WHAT YOU HAVE TO DO
Work out how many lines of the listing below hold the word "State", and give that number only.

+++

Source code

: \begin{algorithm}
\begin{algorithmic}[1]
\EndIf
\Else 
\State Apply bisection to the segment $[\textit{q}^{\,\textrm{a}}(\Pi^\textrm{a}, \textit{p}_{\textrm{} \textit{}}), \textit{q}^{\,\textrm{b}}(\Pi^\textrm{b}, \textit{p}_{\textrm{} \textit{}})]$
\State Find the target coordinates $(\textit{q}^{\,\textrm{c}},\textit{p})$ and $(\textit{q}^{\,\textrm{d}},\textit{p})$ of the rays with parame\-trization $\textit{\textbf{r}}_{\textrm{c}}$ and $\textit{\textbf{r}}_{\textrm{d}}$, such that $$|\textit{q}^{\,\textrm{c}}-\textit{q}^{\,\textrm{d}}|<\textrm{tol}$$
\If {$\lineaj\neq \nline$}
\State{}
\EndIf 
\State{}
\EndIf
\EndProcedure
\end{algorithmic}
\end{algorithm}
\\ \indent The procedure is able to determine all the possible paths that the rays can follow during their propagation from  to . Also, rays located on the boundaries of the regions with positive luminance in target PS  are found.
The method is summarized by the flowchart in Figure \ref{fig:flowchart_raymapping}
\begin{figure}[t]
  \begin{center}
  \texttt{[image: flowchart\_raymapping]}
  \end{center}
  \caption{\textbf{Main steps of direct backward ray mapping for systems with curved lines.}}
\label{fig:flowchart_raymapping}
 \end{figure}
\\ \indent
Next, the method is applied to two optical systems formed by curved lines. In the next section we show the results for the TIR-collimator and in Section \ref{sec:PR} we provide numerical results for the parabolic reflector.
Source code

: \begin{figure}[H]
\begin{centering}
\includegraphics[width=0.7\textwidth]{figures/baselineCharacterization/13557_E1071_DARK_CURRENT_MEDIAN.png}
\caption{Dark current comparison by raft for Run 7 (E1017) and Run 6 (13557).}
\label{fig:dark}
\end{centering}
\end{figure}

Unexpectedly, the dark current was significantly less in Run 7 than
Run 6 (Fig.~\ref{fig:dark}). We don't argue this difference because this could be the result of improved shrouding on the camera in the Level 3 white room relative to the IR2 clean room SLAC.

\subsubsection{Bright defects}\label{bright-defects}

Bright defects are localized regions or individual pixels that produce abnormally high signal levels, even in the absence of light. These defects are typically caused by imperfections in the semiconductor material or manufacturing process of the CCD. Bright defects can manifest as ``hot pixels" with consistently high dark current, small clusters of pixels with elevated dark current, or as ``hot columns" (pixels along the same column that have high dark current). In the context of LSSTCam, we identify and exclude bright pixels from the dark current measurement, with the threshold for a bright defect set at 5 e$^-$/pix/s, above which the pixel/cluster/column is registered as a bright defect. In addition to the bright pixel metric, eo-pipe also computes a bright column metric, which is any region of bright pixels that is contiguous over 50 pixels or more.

+++

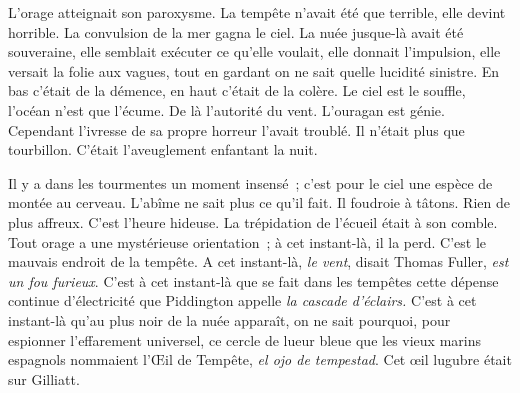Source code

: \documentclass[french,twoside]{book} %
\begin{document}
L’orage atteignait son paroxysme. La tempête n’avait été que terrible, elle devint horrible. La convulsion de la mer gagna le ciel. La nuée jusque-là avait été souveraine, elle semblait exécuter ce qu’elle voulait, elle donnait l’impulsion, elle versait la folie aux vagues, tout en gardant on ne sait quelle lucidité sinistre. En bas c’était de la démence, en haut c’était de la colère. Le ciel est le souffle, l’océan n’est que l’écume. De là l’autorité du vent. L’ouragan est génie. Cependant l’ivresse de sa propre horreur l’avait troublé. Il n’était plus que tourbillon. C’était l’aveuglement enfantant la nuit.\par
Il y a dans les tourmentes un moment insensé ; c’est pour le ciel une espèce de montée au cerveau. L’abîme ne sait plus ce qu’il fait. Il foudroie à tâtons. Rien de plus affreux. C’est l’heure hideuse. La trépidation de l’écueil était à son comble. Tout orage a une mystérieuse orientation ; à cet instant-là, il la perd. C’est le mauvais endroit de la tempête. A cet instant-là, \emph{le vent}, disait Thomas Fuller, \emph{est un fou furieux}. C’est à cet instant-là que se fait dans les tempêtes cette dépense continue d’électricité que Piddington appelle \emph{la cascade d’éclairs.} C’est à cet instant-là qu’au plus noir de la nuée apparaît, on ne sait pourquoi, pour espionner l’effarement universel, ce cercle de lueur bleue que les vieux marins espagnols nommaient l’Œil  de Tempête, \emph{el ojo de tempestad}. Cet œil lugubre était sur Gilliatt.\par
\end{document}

+++

OUTPUT FOR THIS EXERCISE
4